■ Exercise brief ■
Output each entry in full so that the result matches the data exactly.

(Recorded data)
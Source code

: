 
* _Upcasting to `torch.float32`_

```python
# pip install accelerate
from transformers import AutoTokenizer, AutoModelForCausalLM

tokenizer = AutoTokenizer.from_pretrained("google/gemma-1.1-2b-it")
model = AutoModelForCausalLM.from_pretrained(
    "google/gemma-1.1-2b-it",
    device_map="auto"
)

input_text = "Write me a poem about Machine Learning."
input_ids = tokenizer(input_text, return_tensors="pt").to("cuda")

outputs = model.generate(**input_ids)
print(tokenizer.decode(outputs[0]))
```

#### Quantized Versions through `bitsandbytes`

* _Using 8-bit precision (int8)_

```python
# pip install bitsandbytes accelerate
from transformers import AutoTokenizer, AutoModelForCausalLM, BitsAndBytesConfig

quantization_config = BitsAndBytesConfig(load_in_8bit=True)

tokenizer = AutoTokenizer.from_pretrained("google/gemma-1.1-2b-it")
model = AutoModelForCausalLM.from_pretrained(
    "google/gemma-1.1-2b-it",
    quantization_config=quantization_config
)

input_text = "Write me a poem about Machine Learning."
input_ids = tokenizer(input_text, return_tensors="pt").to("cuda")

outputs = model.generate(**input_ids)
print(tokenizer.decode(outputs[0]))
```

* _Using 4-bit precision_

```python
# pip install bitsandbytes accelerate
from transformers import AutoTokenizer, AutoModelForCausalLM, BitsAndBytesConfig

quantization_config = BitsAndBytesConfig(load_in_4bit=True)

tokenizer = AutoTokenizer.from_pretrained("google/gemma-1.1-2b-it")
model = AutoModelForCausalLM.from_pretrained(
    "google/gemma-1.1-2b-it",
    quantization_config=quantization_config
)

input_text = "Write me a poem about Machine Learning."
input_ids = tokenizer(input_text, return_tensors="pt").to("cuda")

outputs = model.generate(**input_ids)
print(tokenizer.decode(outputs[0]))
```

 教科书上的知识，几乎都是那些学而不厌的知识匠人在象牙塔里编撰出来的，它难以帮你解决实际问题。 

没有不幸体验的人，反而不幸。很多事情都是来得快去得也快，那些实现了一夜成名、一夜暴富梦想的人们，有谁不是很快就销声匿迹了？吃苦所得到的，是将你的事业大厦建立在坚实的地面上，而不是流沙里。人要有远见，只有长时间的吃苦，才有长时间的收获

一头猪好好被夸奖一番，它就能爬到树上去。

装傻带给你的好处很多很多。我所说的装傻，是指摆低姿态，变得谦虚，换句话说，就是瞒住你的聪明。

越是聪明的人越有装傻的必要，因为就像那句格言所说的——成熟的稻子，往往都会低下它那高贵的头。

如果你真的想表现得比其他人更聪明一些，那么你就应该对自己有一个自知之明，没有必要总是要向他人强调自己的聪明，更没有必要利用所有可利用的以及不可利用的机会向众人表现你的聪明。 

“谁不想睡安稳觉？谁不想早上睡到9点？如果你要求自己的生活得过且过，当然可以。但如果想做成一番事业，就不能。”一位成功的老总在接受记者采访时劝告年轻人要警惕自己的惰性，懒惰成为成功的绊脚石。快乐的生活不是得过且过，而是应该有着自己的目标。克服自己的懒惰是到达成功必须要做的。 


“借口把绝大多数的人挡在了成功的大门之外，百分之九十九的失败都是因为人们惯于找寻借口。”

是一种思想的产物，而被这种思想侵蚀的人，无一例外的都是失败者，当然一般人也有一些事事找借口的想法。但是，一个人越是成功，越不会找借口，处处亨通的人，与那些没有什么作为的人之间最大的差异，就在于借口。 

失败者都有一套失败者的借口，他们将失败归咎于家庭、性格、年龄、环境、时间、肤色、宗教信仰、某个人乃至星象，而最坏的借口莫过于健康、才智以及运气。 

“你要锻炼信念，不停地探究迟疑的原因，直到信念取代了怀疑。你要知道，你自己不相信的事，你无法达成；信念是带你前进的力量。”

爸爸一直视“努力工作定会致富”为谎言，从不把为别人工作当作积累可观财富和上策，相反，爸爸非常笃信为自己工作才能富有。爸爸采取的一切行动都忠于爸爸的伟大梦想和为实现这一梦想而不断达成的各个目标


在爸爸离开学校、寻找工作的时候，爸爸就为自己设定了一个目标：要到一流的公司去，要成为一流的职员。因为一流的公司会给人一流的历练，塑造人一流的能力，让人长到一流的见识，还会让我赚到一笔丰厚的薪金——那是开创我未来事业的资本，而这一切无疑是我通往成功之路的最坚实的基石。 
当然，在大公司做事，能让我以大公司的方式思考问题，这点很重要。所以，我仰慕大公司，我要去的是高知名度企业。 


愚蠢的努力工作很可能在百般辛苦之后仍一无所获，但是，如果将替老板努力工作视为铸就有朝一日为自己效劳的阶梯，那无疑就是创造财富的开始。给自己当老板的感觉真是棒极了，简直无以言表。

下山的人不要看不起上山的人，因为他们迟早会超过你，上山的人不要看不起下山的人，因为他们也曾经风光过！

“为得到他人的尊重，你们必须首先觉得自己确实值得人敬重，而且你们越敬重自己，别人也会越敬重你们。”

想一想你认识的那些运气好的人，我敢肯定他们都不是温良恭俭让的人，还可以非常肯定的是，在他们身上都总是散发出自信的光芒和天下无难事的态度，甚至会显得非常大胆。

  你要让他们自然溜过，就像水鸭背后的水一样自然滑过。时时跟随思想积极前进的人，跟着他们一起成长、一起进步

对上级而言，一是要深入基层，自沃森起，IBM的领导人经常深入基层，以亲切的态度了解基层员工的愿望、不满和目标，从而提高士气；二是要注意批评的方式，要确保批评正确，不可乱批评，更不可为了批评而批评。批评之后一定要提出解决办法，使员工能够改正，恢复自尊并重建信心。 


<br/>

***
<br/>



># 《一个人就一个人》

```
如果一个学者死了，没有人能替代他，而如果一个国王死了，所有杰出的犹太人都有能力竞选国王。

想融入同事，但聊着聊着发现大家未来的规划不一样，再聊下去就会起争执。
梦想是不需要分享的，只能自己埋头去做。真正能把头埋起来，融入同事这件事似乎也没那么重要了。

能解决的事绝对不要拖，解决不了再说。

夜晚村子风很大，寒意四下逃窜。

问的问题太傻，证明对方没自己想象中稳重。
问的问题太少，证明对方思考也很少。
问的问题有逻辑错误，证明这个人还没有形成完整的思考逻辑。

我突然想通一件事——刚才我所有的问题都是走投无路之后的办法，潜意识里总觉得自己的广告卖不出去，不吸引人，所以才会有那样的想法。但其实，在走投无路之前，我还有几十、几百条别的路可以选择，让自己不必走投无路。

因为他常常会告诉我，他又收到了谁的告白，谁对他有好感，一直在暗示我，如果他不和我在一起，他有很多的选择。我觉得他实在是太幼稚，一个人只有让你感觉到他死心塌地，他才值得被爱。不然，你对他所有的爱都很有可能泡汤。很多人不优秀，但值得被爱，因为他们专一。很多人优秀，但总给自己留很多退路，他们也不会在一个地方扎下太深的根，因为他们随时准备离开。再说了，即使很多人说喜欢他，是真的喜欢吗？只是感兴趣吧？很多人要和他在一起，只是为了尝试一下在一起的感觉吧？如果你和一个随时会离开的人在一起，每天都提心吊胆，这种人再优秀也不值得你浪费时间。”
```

■ Answer ■
Source code

: 
* _Upcasting to `torch.float32`_

```python
# pip install accelerate
from transformers import AutoTokenizer, AutoModelForCausalLM

tokenizer = AutoTokenizer.from_pretrained("google/gemma-1.1-2b-it")
model = AutoModelForCausalLM.from_pretrained(
    "google/gemma-1.1-2b-it",
    device_map="auto"
)

input_text = "Write me a poem about Machine Learning."
input_ids = tokenizer(input_text, return_tensors="pt").to("cuda")

outputs = model.generate(**input_ids)
print(tokenizer.decode(outputs[0]))
```

#### Quantized Versions through `bitsandbytes`

* _Using 8-bit precision (int8)_

```python
# pip install bitsandbytes accelerate
from transformers import AutoTokenizer, AutoModelForCausalLM, BitsAndBytesConfig

quantization_config = BitsAndBytesConfig(load_in_8bit=True)

tokenizer = AutoTokenizer.from_pretrained("google/gemma-1.1-2b-it")
model = AutoModelForCausalLM.from_pretrained(
    "google/gemma-1.1-2b-it",
    quantization_config=quantization_config
)

input_text = "Write me a poem about Machine Learning."
input_ids = tokenizer(input_text, return_tensors="pt").to("cuda")

outputs = model.generate(**input_ids)
print(tokenizer.decode(outputs[0]))
```

* _Using 4-bit precision_

```python
# pip install bitsandbytes accelerate
from transformers import AutoTokenizer, AutoModelForCausalLM, BitsAndBytesConfig

quantization_config = BitsAndBytesConfig(load_in_4bit=True)

tokenizer = AutoTokenizer.from_pretrained("google/gemma-1.1-2b-it")
model = AutoModelForCausalLM.from_pretrained(
    "google/gemma-1.1-2b-it",
    quantization_config=quantization_config
)

input_text = "Write me a poem about Machine Learning."
input_ids = tokenizer(input_text, return_tensors="pt").to("cuda")

outputs = model.generate(**input_ids)
print(tokenizer.decode(outputs[0]))
```

 教科书上的知识，几乎都是那些学而不厌的知识匠人在象牙塔里编撰出来的，它难以帮你解决实际问题。 

没有不幸体验的人，反而不幸。很多事情都是来得快去得也快，那些实现了一夜成名、一夜暴富梦想的人们，有谁不是很快就销声匿迹了？吃苦所得到的，是将你的事业大厦建立在坚实的地面上，而不是流沙里。人要有远见，只有长时间的吃苦，才有长时间的收获

一头猪好好被夸奖一番，它就能爬到树上去。

装傻带给你的好处很多很多。我所说的装傻，是指摆低姿态，变得谦虚，换句话说，就是瞒住你的聪明。

越是聪明的人越有装傻的必要，因为就像那句格言所说的——成熟的稻子，往往都会低下它那高贵的头。

如果你真的想表现得比其他人更聪明一些，那么你就应该对自己有一个自知之明，没有必要总是要向他人强调自己的聪明，更没有必要利用所有可利用的以及不可利用的机会向众人表现你的聪明。 

“谁不想睡安稳觉？谁不想早上睡到9点？如果你要求自己的生活得过且过，当然可以。但如果想做成一番事业，就不能。”一位成功的老总在接受记者采访时劝告年轻人要警惕自己的惰性，懒惰成为成功的绊脚石。快乐的生活不是得过且过，而是应该有着自己的目标。克服自己的懒惰是到达成功必须要做的。 


“借口把绝大多数的人挡在了成功的大门之外，百分之九十九的失败都是因为人们惯于找寻借口。”

是一种思想的产物，而被这种思想侵蚀的人，无一例外的都是失败者，当然一般人也有一些事事找借口的想法。但是，一个人越是成功，越不会找借口，处处亨通的人，与那些没有什么作为的人之间最大的差异，就在于借口。 

失败者都有一套失败者的借口，他们将失败归咎于家庭、性格、年龄、环境、时间、肤色、宗教信仰、某个人乃至星象，而最坏的借口莫过于健康、才智以及运气。 

“你要锻炼信念，不停地探究迟疑的原因，直到信念取代了怀疑。你要知道，你自己不相信的事，你无法达成；信念是带你前进的力量。”

爸爸一直视“努力工作定会致富”为谎言，从不把为别人工作当作积累可观财富和上策，相反，爸爸非常笃信为自己工作才能富有。爸爸采取的一切行动都忠于爸爸的伟大梦想和为实现这一梦想而不断达成的各个目标


在爸爸离开学校、寻找工作的时候，爸爸就为自己设定了一个目标：要到一流的公司去，要成为一流的职员。因为一流的公司会给人一流的历练，塑造人一流的能力，让人长到一流的见识，还会让我赚到一笔丰厚的薪金——那是开创我未来事业的资本，而这一切无疑是我通往成功之路的最坚实的基石。 
当然，在大公司做事，能让我以大公司的方式思考问题，这点很重要。所以，我仰慕大公司，我要去的是高知名度企业。 


愚蠢的努力工作很可能在百般辛苦之后仍一无所获，但是，如果将替老板努力工作视为铸就有朝一日为自己效劳的阶梯，那无疑就是创造财富的开始。给自己当老板的感觉真是棒极了，简直无以言表。

下山的人不要看不起上山的人，因为他们迟早会超过你，上山的人不要看不起下山的人，因为他们也曾经风光过！

“为得到他人的尊重，你们必须首先觉得自己确实值得人敬重，而且你们越敬重自己，别人也会越敬重你们。”

想一想你认识的那些运气好的人，我敢肯定他们都不是温良恭俭让的人，还可以非常肯定的是，在他们身上都总是散发出自信的光芒和天下无难事的态度，甚至会显得非常大胆。

  你要让他们自然溜过，就像水鸭背后的水一样自然滑过。时时跟随思想积极前进的人，跟着他们一起成长、一起进步

对上级而言，一是要深入基层，自沃森起，IBM的领导人经常深入基层，以亲切的态度了解基层员工的愿望、不满和目标，从而提高士气；二是要注意批评的方式，要确保批评正确，不可乱批评，更不可为了批评而批评。批评之后一定要提出解决办法，使员工能够改正，恢复自尊并重建信心。 


<br/>

***
<br/>



># 《一个人就一个人》

```
如果一个学者死了，没有人能替代他，而如果一个国王死了，所有杰出的犹太人都有能力竞选国王。

想融入同事，但聊着聊着发现大家未来的规划不一样，再聊下去就会起争执。
梦想是不需要分享的，只能自己埋头去做。真正能把头埋起来，融入同事这件事似乎也没那么重要了。

能解决的事绝对不要拖，解决不了再说。

夜晚村子风很大，寒意四下逃窜。

问的问题太傻，证明对方没自己想象中稳重。
问的问题太少，证明对方思考也很少。
问的问题有逻辑错误，证明这个人还没有形成完整的思考逻辑。

我突然想通一件事——刚才我所有的问题都是走投无路之后的办法，潜意识里总觉得自己的广告卖不出去，不吸引人，所以才会有那样的想法。但其实，在走投无路之前，我还有几十、几百条别的路可以选择，让自己不必走投无路。

因为他常常会告诉我，他又收到了谁的告白，谁对他有好感，一直在暗示我，如果他不和我在一起，他有很多的选择。我觉得他实在是太幼稚，一个人只有让你感觉到他死心塌地，他才值得被爱。不然，你对他所有的爱都很有可能泡汤。很多人不优秀，但值得被爱，因为他们专一。很多人优秀，但总给自己留很多退路，他们也不会在一个地方扎下太深的根，因为他们随时准备离开。再说了，即使很多人说喜欢他，是真的喜欢吗？只是感兴趣吧？很多人要和他在一起，只是为了尝试一下在一起的感觉吧？如果你和一个随时会离开的人在一起，每天都提心吊胆，这种人再优秀也不值得你浪费时间。”
```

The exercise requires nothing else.